Failure to meet the notification deadline does not invalidate transactions
unless the agency has obtained a contrary finding through the administrative
process.
§1.1408.License Status.
(a)
Inactivation of an Active License. A licensee may cease
operating a licensed location by giving notice of the cessation of operations
on the appropriate form not less than 10 calendar days prior to the anticipated
inactivation date and remitting the fee for license amendment. Registered
offices will be designated as closed when a license is inactivated.
(b)
Activation of an Inactive License. A licensee may activate
a license by giving notice of the intended activation on the appropriate form
not less than 10 calendar days prior to the anticipated activation date and
remitting the fee for license amendment. Registered offices must be listed
and appropriate fees paid upon activation of a license.
(c)
Expiration. A license will expire unless a fee is paid
by the due date on the license renewal form. A licensee that pays the annual
renewal and examination assessment will automatically be renewed even though
a new license may not be issued.
§1.1409.Fees.
(a)
New Licenses.
(1)
A $100 non-refundable investigation fee is assessed each
time an application for a new license is filed.
(2)
Registered Office Fees. The fee for each registered office
is $25.
(b)
License Transfers. An applicant must pay a non-refundable
investigation fee of $100 for the transfer of a license.
(c)
Fingerprint Record Checks. The non-refundable fee to investigate
each applicant's fingerprint record is $40 per set. This fee must be paid
for each set of fingerprints filed with an application for a new license or
a license transfer.
(d)
License Amendment.
(1)
A fee of $25 must be paid each time a licensee seeks to
amend a license by rendering a license inactive, activating an inactive license,
changing the assumed name of the licensee, or relocating a licensed location.
(2)
Registered Office Amendment Fees. The fee for amending
or transferring a registered office is $10.
(e)
Annual Renewal and Examination Assessment.
(1)
An annual renewal fee is required for each licensee consisting
of:
(A)
a licensed location fee of $75;
(B)
a registered office fee of $10 per location; and
(C)
a variable fee based upon the annual dollar volume of contracts
originated or acquired during the preceding calendar year.
(2)
The maximum annual assessment for each active license shall
be no more than $250 excluding the registered office fees.
(f)
Licensed Location or Registered Office Duplicate Certificate.

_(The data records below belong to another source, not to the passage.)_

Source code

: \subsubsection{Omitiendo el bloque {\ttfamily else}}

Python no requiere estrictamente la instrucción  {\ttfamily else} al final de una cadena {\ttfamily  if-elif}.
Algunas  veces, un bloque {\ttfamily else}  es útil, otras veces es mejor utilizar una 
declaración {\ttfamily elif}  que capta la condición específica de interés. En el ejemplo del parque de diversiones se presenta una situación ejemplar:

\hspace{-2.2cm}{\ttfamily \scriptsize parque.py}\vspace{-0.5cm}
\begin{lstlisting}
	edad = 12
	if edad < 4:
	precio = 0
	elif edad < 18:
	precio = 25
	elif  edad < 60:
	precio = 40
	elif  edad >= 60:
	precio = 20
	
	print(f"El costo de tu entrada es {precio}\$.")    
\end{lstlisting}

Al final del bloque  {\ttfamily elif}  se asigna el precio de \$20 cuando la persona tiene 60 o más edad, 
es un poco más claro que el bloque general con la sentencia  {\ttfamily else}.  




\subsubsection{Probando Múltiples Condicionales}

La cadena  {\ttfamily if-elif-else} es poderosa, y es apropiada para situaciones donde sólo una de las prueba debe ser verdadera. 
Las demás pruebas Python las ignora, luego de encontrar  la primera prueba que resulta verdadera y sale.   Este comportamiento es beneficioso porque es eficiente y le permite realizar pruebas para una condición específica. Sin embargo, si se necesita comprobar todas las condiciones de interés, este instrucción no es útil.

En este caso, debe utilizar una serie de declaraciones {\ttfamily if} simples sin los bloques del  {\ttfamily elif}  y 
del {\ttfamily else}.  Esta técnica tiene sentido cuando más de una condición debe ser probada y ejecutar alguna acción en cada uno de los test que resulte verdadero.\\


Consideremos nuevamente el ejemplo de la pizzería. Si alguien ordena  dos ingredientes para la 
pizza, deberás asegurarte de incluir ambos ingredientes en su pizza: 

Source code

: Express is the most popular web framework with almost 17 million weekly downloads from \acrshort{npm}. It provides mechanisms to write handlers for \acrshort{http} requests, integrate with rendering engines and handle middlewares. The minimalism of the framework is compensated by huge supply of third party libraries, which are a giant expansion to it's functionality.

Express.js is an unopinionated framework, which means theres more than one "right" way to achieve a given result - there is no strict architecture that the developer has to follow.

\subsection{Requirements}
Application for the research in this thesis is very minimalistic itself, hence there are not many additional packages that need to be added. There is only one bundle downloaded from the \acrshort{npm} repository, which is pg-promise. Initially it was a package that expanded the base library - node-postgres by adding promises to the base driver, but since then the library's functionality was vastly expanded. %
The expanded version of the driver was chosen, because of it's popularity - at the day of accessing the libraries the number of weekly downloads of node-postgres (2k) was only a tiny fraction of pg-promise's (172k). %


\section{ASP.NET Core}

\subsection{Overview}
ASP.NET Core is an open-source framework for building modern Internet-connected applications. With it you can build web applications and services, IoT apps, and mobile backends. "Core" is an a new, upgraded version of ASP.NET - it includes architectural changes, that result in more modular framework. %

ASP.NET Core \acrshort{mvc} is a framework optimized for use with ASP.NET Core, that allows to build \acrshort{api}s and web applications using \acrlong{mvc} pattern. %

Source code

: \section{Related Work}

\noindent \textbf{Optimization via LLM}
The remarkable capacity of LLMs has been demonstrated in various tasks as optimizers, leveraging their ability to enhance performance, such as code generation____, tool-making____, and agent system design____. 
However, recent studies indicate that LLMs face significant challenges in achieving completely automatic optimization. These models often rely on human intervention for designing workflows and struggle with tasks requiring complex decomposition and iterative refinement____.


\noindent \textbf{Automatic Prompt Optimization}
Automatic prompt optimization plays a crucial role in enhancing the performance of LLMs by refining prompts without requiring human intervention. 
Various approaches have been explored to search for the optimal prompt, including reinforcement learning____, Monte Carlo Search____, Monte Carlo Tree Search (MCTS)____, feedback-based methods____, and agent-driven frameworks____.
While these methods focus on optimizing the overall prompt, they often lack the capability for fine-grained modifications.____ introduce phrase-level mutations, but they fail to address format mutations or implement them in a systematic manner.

The fee for a duplicate certificate is $10.
(g)
Costs of Hearings. The commissioner may assess the costs
of an administrative appeal pursuant to the Texas Finance Code, section 14.207
for a hearing afforded under section 1.1404 of this title (relating to Processing
of Application), including the cost of the administrative law judge, the court
reporter, and agency staff representing the agency at a hearing.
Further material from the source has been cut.